Suggested-by: Stefano Brivio
Signed-off-by: Yumei Huang Looks correct, so
Reviewed-by: David Gibson
A few possible improvements (mostly comments/names) below.
--- tcp.c | 25 ++++++++++++++++++++----- tcp.h | 2 ++ tcp_conn.h | 1 + 3 files changed, 23 insertions(+), 5 deletions(-)
diff --git a/tcp.c b/tcp.c index ee111e0..b015658 100644 --- a/tcp.c +++ b/tcp.c @@ -187,6 +187,9 @@ * for established connections, or (syn_retries + syn_linear_timeouts) times * during the handshake, reset the connection * + * - RTO_INIT_ACK: if the RTO is less than this, re-initialise RTO to this for + * data retransmissions + *
Now that this is conditional on SYN being retried, the description doesn't look entirely accurate any more.
If I read the whole thing again I would actually say it becomes misleading and worth fixing before applying this.
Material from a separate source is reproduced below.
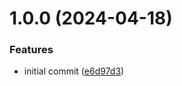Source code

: # 1.0.0 (2024-04-18)


### Features

* initial commit ([e6d97d3](https://github.com/DexMach-BackStage-Demo/testappaperam/commit/e6d97d325ef502d74e61c436a3a4a32ccf9ae333))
Also because the relationship to the text in the RFC is not obvious anymore.
This should be "if SYN retries happened during handshake, ...".
* - FIN_TIMEOUT: if a FIN segment was sent to tap/guest (flag ACK_FROM_TAP_DUE * with TAP_FIN_SENT event), and no ACK is received within this time, reset * the connection @@ -340,6 +343,7 @@ enum {
#define ACK_INTERVAL 10 /* ms */ #define RTO_INIT 1 /* s, RFC 6298 */ +#define RTO_INIT_ACK 3 /* s, RFC 6298 */
The relevance of "_ACK" in the name is not obvious to me.
What about RTO_INIT_AFTER_SYN_RETRIES? We use it only once, and it looks fine there.
Works for me.
#define FIN_TIMEOUT 60 #define ACT_TIMEOUT 7200
-> @@ -365,9 +369,11 @@ uint8_t tcp_migrate_rcv_queue [TCP_MIGRATE_RCV_QUEUE_MAX];
#define SYN_RETRIES "/proc/sys/net/ipv4/tcp_syn_retries" #define SYN_LINEAR_TIMEOUTS "/proc/sys/net/ipv4/tcp_syn_linear_timeouts" +#define RTO_MAX_MS "/proc/sys/net/ipv4/tcp_rto_max_ms"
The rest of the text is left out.